++++ DATA UNDER STUDY

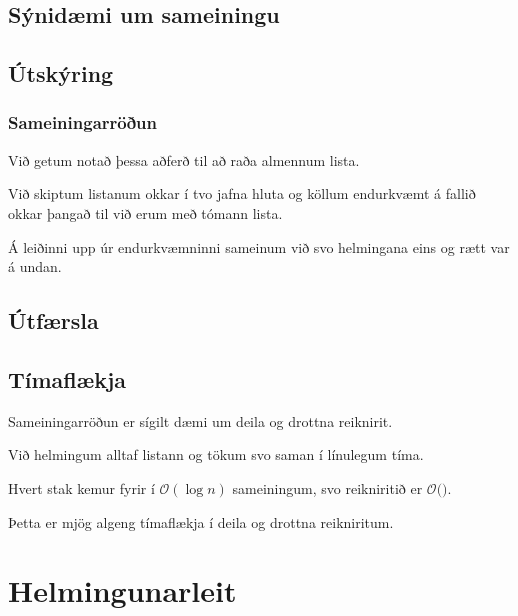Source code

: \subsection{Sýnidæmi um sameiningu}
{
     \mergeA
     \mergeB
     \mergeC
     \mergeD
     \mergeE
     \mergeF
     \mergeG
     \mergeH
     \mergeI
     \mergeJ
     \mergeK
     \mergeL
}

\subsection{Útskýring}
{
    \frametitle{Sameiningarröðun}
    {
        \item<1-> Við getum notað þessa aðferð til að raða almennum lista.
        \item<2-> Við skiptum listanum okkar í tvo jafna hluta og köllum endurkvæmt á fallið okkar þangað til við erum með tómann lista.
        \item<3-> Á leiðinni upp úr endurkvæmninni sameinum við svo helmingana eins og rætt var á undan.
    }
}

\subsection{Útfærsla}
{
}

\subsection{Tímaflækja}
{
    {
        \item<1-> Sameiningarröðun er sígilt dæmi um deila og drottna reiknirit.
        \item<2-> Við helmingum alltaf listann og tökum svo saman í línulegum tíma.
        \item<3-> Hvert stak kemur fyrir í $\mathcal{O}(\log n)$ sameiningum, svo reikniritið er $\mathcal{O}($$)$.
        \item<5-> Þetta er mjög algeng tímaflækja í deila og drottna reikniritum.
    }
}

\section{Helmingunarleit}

++++++++

> _WHAT TO PRODUCE_
Would you copy out every line in the records that includes the string "subsection"?

> _COMPLETED TASK_
: \subsection{Sýnidæmi um sameiningu}
\subsection{Útskýring}
\subsection{Útfærsla}
\subsection{Tímaflækja}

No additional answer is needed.